At least when compared to its former self.

Jeff Gray, brother of Herald Publisher Steve Gray, sent along some chatter regarding Sylva taking place on the North Carolina Map Blog. It seems our fair city is quite unique when it comes to town borders.

The South in general is also unique when it comes to town borders. Specifically, the circle town. The Blog cites a 1963 article called “Round Towns” by Howard Schretter that pinpointed 620 circularly incorporated towns in the U.S. North Carolina has 62. Georgia has a whopping 379. The Blog says “From a query of some of these circle towns, Schretter identified three reasons a circle was chosen: complete directional impartiality, explicit verbal clarity and extreme ease in establishment. As far as ease of establishment, that obviously referred only to writing a description of the town limits.”

While the circle may have been easy to draw, it was undoubtedly something of a nightmare to survey.

The solution to that problem is where Sylva comes into the story.

But Catawba came first in the state: Enter the octagon.

From the Blog: “A supplemental act in 1872 described the Catawba town limits as “one half mile in each direction from the railroad depot…” Each direction? There are only eight directions? It sounds like the General Assembly tried to make Catawba a circle town, just like nearby Hickory. Perhaps the town commissioners or the surveyor realized how much easier it would be to survey and mark an octagon with straight line segments rather than a circle with a continuous arc.”

Catawba County was all about straight lines. The Blog states “All six towns in the county were polygons, including four rectangles (three of which were square), a circle and an octagon.”

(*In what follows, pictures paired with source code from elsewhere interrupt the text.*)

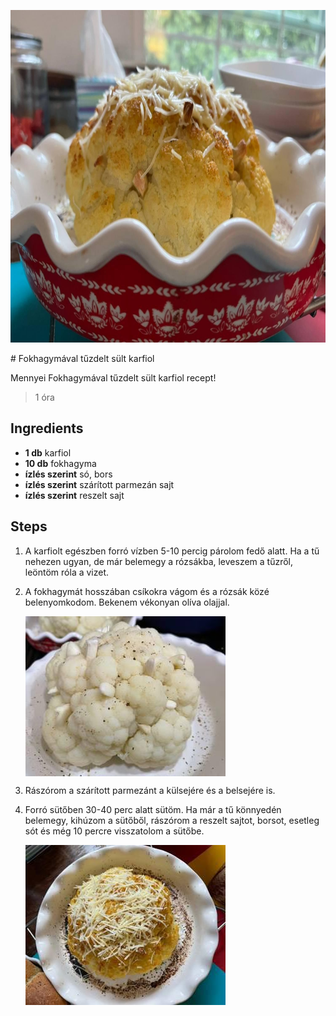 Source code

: <p align="center"><a href="https://cookpad.com/hu/receptek/14120705-fokhagymaval-tuzdelt-sult-karfiol" rel="Recipe source page"><img width="751" height="532" src="/img/full/980f07b783e8f679bd5e237ed6658afd74ca3251.jpg"/></a></p>
# Fokhagymával tűzdelt sült karfiol

Mennyei Fokhagymával tűzdelt sült karfiol recept! 

> 1 óra 

## Ingredients
* **1 db** karfiol
* **10 db** fokhagyma
* **ízlés szerint** só, bors
* **ízlés szerint** szárított parmezán sajt
* **ízlés szerint** reszelt sajt

## Steps

1. A karfiolt egészben forró vízben 5-10 percig párolom fedő alatt. Ha a tű nehezen ugyan, de már belemegy a rózsákba, leveszem a tűzről, leöntöm róla a vizet.
 
    <div style="clear: both"/>

2. A fokhagymát hosszában csíkokra vágom és a rózsák közé belenyomkodom. Bekenem vékonyan olíva olajjal.
 
    <p><img width="320" height="256" align="left" src="/img/full/3389a84ee88467064f6e53c247bcc8242d7178eb.jpg"/></p><div style="clear: both"/>

3. Rászórom a szárított parmezánt a külsejére és a belsejére is.
 
    <div style="clear: both"/>

4. Forró sütőben 30-40 perc alatt sütöm. Ha már a tű könnyedén belemegy, kihúzom a sütőből, rászórom a reszelt sajtot, borsot, esetleg sót és még 10 percre visszatolom a sütőbe.
 
    <p><img width="320" height="256" align="left" src="/img/full/958c5ec3a049c746292660ac6780872bca4b6277.jpg"/></p><div style="clear: both"/>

Sylva became the second octagon with its founding in 1889. Legislation from the North Carolina General Assembly’s 1889 session states “…the corporation boundary lines of the town of Sylva shall be as follows, to-wit: Beginning at the southeast corner of the depot, as now located, shall run three-fourths of a mile each north, south, east and west with the cardinal points of the compass, and the intermediate points of same a like distance of three-fourths of a mile so as to form an exact octagon…”

The Blog says the only other instance of an octagonal town is Leesville, South Carolina, established in 1899.

Sylva kept its borders intact into the 1960s before it started letting itself go with annexations. The History of Jackson County, Sesquicentennial Edition, says “In response to a petition by the owner, Marcellus Buchanan III, Sylva annexed 41 acres on the southwestern edge of town near Parris Cemetery in 1969. The town’s most significant annexation, from a population standpoint, became effective Jan. 1, 1982. The 137 acres in the Allen-Henson Circle and East Sylva areas included 103 lots and tracts. The annexed area’s population was 273, with 80 houses and 40 mobile homes involved. That resulted in a 15.44 percent population increase with a total of 2,040.”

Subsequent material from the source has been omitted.